*Work request*.
Filter the records for lines holding the string "lambda".

(Supplied material Opens)

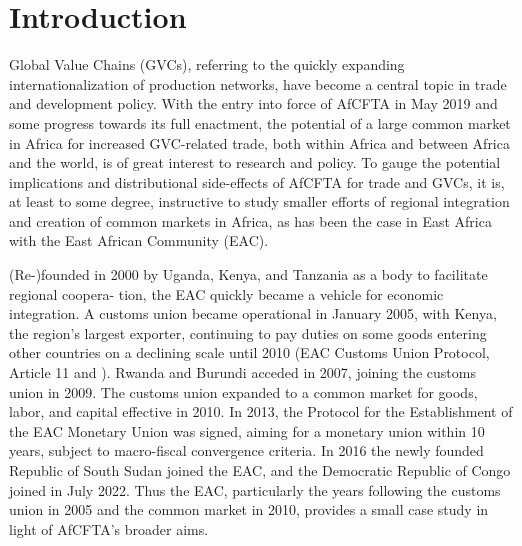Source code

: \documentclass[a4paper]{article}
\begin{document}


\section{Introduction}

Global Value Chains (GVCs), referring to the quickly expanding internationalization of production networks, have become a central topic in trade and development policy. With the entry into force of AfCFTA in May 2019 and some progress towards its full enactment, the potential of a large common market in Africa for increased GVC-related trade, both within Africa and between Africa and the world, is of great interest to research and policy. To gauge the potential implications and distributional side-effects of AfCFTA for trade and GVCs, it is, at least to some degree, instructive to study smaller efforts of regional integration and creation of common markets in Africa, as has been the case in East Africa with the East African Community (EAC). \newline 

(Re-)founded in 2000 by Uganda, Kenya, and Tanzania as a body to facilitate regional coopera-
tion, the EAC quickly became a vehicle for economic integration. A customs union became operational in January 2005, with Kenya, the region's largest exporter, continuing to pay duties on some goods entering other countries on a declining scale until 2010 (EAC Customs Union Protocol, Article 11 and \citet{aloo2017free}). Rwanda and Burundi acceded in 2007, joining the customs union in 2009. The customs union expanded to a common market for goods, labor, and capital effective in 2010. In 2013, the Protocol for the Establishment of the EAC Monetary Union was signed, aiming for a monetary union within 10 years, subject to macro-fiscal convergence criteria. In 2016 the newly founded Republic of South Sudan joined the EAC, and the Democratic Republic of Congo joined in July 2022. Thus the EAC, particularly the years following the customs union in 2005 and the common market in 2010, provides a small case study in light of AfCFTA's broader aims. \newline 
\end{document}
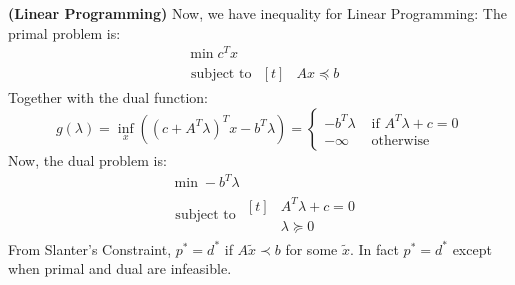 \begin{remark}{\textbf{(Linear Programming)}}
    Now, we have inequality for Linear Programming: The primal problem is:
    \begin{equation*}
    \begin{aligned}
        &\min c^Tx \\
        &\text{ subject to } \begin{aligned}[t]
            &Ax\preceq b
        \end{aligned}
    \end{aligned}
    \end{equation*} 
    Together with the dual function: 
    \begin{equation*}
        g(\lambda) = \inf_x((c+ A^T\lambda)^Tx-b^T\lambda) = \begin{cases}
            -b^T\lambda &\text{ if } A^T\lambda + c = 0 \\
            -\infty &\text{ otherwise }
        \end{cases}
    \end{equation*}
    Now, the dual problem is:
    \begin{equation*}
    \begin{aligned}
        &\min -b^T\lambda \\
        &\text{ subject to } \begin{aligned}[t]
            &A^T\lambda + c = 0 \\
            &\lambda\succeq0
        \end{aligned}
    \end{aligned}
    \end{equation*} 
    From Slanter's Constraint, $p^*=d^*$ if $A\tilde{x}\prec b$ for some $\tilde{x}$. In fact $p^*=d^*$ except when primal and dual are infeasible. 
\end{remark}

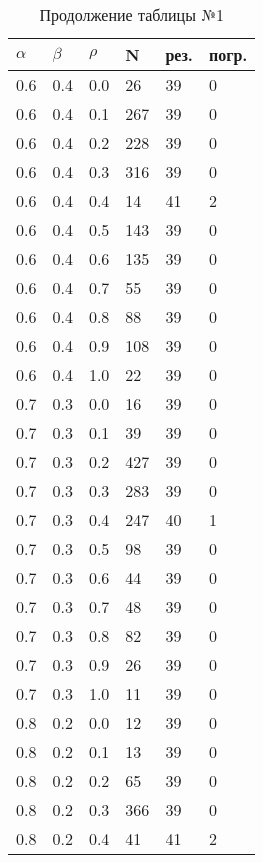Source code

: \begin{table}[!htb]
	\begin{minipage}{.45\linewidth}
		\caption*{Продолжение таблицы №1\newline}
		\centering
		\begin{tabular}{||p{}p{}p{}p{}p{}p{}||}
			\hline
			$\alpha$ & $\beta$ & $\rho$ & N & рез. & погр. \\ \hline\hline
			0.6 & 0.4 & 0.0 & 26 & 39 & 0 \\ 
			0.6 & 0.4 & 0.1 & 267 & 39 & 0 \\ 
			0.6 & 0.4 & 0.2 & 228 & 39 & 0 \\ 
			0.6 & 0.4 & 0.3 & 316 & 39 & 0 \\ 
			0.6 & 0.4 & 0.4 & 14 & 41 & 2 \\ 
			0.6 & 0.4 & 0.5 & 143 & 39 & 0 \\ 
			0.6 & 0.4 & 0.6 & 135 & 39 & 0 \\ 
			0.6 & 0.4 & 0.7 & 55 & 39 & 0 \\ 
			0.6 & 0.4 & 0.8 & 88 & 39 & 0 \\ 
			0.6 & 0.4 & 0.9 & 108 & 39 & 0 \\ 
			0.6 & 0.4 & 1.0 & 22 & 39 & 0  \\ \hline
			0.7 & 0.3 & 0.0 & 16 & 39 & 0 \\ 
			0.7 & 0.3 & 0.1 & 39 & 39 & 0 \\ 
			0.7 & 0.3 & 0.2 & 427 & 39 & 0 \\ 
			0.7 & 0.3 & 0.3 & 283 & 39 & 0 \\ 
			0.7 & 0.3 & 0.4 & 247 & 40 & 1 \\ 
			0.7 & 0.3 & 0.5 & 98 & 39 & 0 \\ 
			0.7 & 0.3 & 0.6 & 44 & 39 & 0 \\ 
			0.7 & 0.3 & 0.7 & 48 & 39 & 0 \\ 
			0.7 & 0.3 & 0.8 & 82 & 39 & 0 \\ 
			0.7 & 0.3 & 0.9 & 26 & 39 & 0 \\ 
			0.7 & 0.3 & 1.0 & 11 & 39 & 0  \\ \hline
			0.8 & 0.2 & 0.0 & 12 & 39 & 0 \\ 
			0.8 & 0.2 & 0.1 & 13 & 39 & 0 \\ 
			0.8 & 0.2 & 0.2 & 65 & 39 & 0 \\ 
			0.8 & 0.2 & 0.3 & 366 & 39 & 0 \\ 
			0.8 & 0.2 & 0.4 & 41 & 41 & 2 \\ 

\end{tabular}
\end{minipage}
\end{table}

(Supplied material Closes)

*Result*.
        g(\lambda) = \inf_x((c+ A^T\lambda)^Tx-b^T\lambda) = \begin{cases}
            -b^T\lambda &\text{ if } A^T\lambda + c = 0 \\
        &\min -b^T\lambda \\
            &A^T\lambda + c = 0 \\
            &\lambda\succeq0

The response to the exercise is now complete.